I wanted to create a readable conversation of all of the text messages between me and one other person. The popular Android SMS backup app, SMS Backup and Restore (http://android.riteshsahu.com/apps/sms-backup-restore) is capable of saving a single conversation, including MMS and emojis, into an XML file. However, as the app warns, that XML will not be parseable by other readers. The reason is that the app stores the emojis using their NCR (see http://en.wikipedia.org/wiki/Numeric_character_reference), which will not validate as XML.
I developed two scripts. The first processes the source xml as text, and replaces all NCRs with XML safe strings.

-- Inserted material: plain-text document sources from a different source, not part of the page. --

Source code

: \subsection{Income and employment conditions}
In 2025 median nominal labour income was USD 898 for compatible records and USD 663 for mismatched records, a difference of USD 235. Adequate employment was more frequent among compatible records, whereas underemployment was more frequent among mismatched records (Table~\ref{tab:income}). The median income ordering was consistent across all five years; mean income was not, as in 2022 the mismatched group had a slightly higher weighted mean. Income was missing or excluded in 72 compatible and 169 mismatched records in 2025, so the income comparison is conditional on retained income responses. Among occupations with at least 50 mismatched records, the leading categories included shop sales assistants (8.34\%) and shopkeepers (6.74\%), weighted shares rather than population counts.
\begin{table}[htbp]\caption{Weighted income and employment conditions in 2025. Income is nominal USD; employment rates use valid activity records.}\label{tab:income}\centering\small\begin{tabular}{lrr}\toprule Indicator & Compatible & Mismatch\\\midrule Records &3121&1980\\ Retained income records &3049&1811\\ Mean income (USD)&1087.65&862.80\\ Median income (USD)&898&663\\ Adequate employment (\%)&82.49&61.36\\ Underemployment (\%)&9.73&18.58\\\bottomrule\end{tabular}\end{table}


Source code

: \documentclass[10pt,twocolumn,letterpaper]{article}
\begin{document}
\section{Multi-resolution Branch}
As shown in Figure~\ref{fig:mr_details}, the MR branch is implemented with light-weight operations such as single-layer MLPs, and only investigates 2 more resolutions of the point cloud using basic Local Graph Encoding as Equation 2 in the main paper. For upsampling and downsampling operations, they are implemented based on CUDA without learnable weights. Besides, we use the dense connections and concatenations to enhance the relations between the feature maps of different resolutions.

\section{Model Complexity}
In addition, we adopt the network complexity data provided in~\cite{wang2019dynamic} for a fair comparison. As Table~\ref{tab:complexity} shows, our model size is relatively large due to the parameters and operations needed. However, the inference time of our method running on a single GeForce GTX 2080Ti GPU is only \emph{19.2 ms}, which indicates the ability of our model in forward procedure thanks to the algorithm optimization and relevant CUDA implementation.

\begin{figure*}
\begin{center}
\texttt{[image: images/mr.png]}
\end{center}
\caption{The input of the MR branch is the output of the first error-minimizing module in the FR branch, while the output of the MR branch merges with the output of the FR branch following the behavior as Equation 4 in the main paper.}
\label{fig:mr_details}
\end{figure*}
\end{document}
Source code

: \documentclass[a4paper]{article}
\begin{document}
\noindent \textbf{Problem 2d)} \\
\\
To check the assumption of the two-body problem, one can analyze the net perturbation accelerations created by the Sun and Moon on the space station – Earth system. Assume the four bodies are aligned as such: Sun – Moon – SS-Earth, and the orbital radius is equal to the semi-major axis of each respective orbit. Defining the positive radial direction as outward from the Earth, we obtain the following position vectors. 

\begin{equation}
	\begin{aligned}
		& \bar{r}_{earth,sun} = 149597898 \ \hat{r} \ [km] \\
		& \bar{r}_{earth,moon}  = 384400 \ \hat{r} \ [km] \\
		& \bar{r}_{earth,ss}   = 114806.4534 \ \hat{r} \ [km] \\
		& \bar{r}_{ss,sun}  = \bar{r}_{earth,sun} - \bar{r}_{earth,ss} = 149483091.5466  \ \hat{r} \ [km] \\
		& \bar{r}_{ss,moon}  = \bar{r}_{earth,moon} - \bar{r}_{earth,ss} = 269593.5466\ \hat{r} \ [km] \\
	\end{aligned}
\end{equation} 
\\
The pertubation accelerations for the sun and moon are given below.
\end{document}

In the process, I convert the NCRs to their unicode values, which allows for easier graphical representation later on, as many emoji libraries use the unicode value to index the images. As the xml can now validate as xml, the second script reads the xml using an actual xml library, performs some additional post processing (see notes in code), and outputs the messages into a basic html file.
You will need an image library of emojis. This script uses the images from the gemoji project (https://github.com/github/gemoji/) and assumes:
- all images reside in images/emoji/unicode
- all images are PNGs
- all images are named with their unicode value, in lowercase (eg, 1f3aa.png)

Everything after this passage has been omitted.